Problem to solve
Please find all lines containing "célula" in the listing below and copy them.

The data
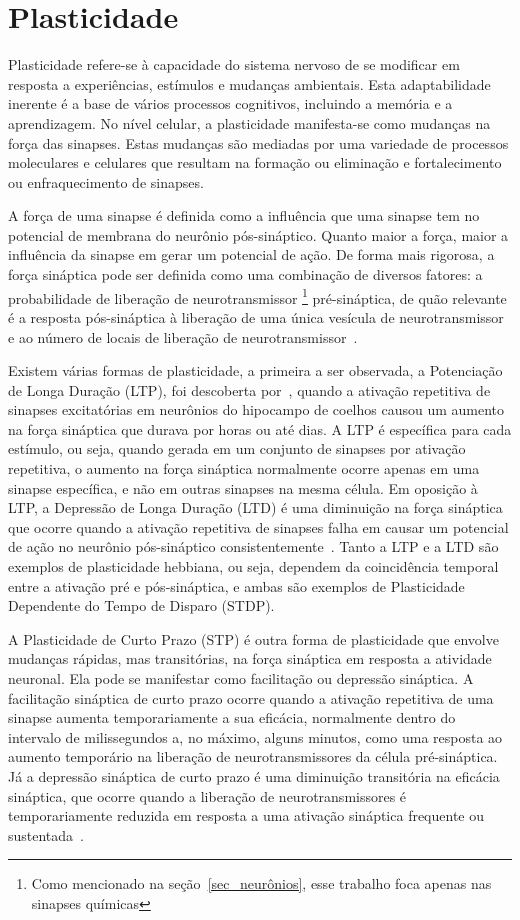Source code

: \section{Plasticidade}\label{section_plasticidade}

Plasticidade refere-se à capacidade do sistema nervoso de se modificar em resposta a experiências, estímulos e mudanças
ambientais. Esta adaptabilidade inerente é a base de vários processos cognitivos, incluindo a memória e a aprendizagem. No nível
celular, a plasticidade manifesta-se como mudanças na força das sinapses. Estas mudanças são mediadas por uma variedade de
processos moleculares e celulares que resultam na formação ou eliminação e fortalecimento ou enfraquecimento de sinapses.

A força de uma sinapse é definida como a influência que uma sinapse tem no potencial de membrana do neurônio pós-sináptico. Quanto
maior a força, maior a influência da sinapse em gerar um potencial de ação. De forma mais rigorosa, a força sináptica pode ser
definida como uma combinação de diversos fatores: a probabilidade de liberação de neurotransmissor
\footnote{Como mencionado na seção~\ref{sec_neurônios}, esse trabalho foca apenas nas sinapses químicas}
pré-sináptica, de quão relevante é a resposta pós-sináptica à liberação de uma única vesícula de neurotransmissor e ao número de
locais de liberação de neurotransmissor~\cite{fattSpontaneous1952}. 

Existem várias formas de plasticidade, a primeira a ser observada, a Potenciação de Longa Duração (LTP), foi descoberta
por~\cite{blissLonglasting1973}, quando a ativação repetitiva de sinapses excitatórias em neurônios do hipocampo de coelhos causou
um aumento na força sináptica que durava por horas ou até dias. A LTP é específica para cada estímulo, ou seja, quando gerada em
um conjunto de sinapses por ativação repetitiva, o aumento na força sináptica normalmente ocorre apenas em uma sinapse específica,
e não em outras sinapses na mesma célula. Em oposição à LTP, a Depressão de Longa Duração (LTD) é uma diminuição na força
sináptica que ocorre quando a ativação repetitiva de sinapses falha em causar um potencial de ação no neurônio pós-sináptico
consistentemente~\cite{dudekHomosynaptic1992}. Tanto a LTP e a LTD são exemplos de plasticidade hebbiana, ou seja, dependem da
coincidência temporal entre a ativação pré e pós-sináptica, e ambas são exemplos de Plasticidade Dependente do Tempo de Disparo
(STDP).

A Plasticidade de Curto Prazo (STP) é outra forma de plasticidade que envolve mudanças rápidas, mas transitórias, na força
sináptica em resposta a atividade neuronal. Ela pode se manifestar como facilitação ou depressão sináptica. A facilitação
sináptica de curto prazo ocorre quando a ativação repetitiva de uma sinapse aumenta temporariamente a sua eficácia, normalmente
dentro do intervalo de milissegundos a, no máximo, alguns minutos, como uma resposta ao aumento temporário na liberação de
neurotransmissores da célula pré-sináptica. Já a depressão sináptica de curto prazo é uma diminuição transitória na eficácia
sináptica, que ocorre quando a liberação de neurotransmissores é temporariamente reduzida em resposta a uma ativação sináptica
frequente ou sustentada~\cite{zuckerShortTerm2002}.

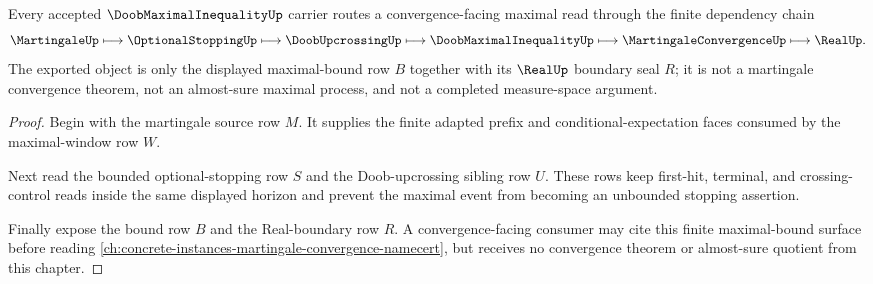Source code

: \begin{theorem}
\label{thm:doob-maximal-inequality-convergence-handoff}
Every accepted $\DoobMaximalInequalityUp$ carrier routes a convergence-facing maximal read through the finite dependency chain
$$
\MartingaleUp \longmapsto \OptionalStoppingUp \longmapsto \DoobUpcrossingUp \longmapsto \DoobMaximalInequalityUp \longmapsto \MartingaleConvergenceUp \longmapsto \RealUp.
$$
The exported object is only the displayed maximal-bound row $B$ together with its $\RealUp$ boundary seal $R$; it is not a martingale convergence theorem, not an almost-sure maximal process, and not a completed measure-space argument.
\end{theorem}
\begin{proof}
Begin with the martingale source row $M$. It supplies the finite adapted prefix and conditional-expectation faces consumed by the maximal-window row $W$.

Next read the bounded optional-stopping row $S$ and the Doob-upcrossing sibling row $U$. These rows keep first-hit, terminal, and crossing-control reads inside the same displayed horizon and prevent the maximal event from becoming an unbounded stopping assertion.

Finally expose the bound row $B$ and the Real-boundary row $R$. A convergence-facing consumer may cite this finite maximal-bound surface before reading \autoref{ch:concrete-instances-martingale-convergence-namecert}, but receives no convergence theorem or almost-sure quotient from this chapter.
\end{proof}



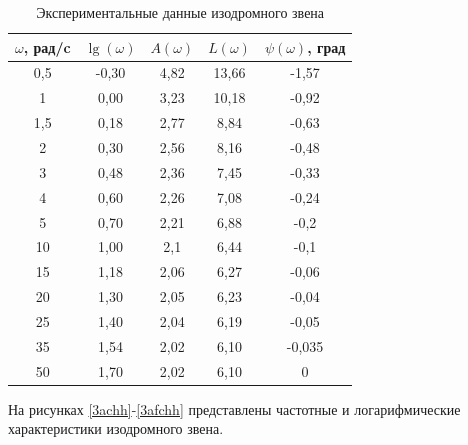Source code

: \documentclass[a4paper, 12pt]{article}
\begin{document}
\begin{table}[h]
	\centering
	
	\begin{threeparttable}
	\caption{Экспериментальные данные изодромного звена}
	\label{tab:izodr}
	\begin{tabular}{|c|c|c|c|c|}
		\hline
		$\omega$, рад/c   & $\lg(\omega)$   & $A(\omega)$ & $L(\omega)$    & $\psi(\omega)$, град   \\
		\hline
		0,5 & -0,30 & 4,82 & 13,66     & -1,57  \\
		\hline
		1   & 0,00  & 3,23 & 10,18     & -0,92  \\
		\hline
		1,5 & 0,18  & 2,77 & 8,84     & -0,63  \\
		\hline
		2   & 0,30  & 2,56 & 8,16     & -0,48  \\
		\hline
		3   & 0,48  & 2,36 & 7,45     & -0,33  \\
		\hline
		4   & 0,60  & 2,26 & 7,08     & -0,24  \\
		\hline
		5   & 0,70  & 2,21 & 6,88     & -0,2   \\
		\hline
		10  & 1,00  & 2,1  & 6,44     & -0,1   \\
		\hline
		15  & 1,18  & 2,06 & 6,27    & -0,06  \\
		\hline
		20  & 1,30  & 2,05 & 6,23    & -0,04  \\
		\hline
		25  & 1,40  & 2,04 & 6,19    & -0,05  \\
		\hline
		35  & 1,54  & 2,02 & 6,10    & -0,035 \\
		\hline
		50  & 1,70  & 2,02 & 6,10    & 0     \\
		\hline
	\end{tabular}
\end{threeparttable}
\end{table}

На рисунках \ref{3achh}-\ref{3afchh} представлены частотные и логарифмические характеристики изодромного звена.

\newpage
\end{document}
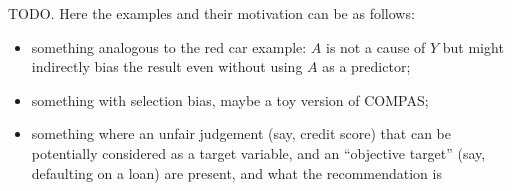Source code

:TODO. Here the examples and their motivation can be as follows:

\begin{itemize}
\item something analogous to the red car example: $A$ is not a cause of
  $Y$ but might indirectly bias the result even without using $A$ as a predictor;
\item something with selection bias, maybe a toy version of COMPAS;
\item something where an unfair judgement (say, credit score) that can be potentially
  considered as a target variable, and an
  ``objective target'' (say, defaulting on a loan) are present, and
  what the recommendation is
\end{itemize}
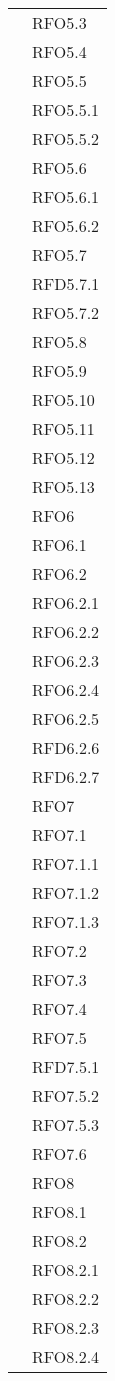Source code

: \begin{longtable}{ p{12cm} | p{4cm} }
			& RFO5.3 \\
			& RFO5.4 \\
			& RFO5.5 \\
			& RFO5.5.1 \\
			& RFO5.5.2 \\
			& RFO5.6 \\
			& RFO5.6.1 \\
			& RFO5.6.2 \\
			& RFO5.7 \\
			& RFD5.7.1 \\
			& RFO5.7.2 \\
			& RFO5.8 \\
			& RFO5.9 \\
			& RFO5.10 \\
			& RFO5.11 \\
			& RFO5.12 \\
			& RFO5.13 \\
			& RFO6 \\
			& RFO6.1 \\
			& RFO6.2 \\
			& RFO6.2.1 \\
			& RFO6.2.2 \\
			& RFO6.2.3 \\
			& RFO6.2.4 \\
			& RFO6.2.5 \\
			& RFD6.2.6 \\
			& RFD6.2.7 \\
			& RFO7 \\
			& RFO7.1 \\
			& RFO7.1.1 \\
			& RFO7.1.2 \\
			& RFO7.1.3 \\
			& RFO7.2 \\
			& RFO7.3 \\
			& RFO7.4 \\
			& RFO7.5 \\
			& RFD7.5.1 \\
			& RFO7.5.2 \\
			& RFO7.5.3 \\
			& RFO7.6 \\
			& RFO8 \\
			& RFO8.1 \\
			& RFO8.2 \\
			& RFO8.2.1 \\
			& RFO8.2.2 \\
			& RFO8.2.3 \\
			& RFO8.2.4 \\

\end{longtable}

Exercise solution
e não em outras sinapses na mesma célula. Em oposição à LTP, a Depressão de Longa Duração (LTD) é uma diminuição na força
neurotransmissores da célula pré-sináptica. Já a depressão sináptica de curto prazo é uma diminuição transitória na eficácia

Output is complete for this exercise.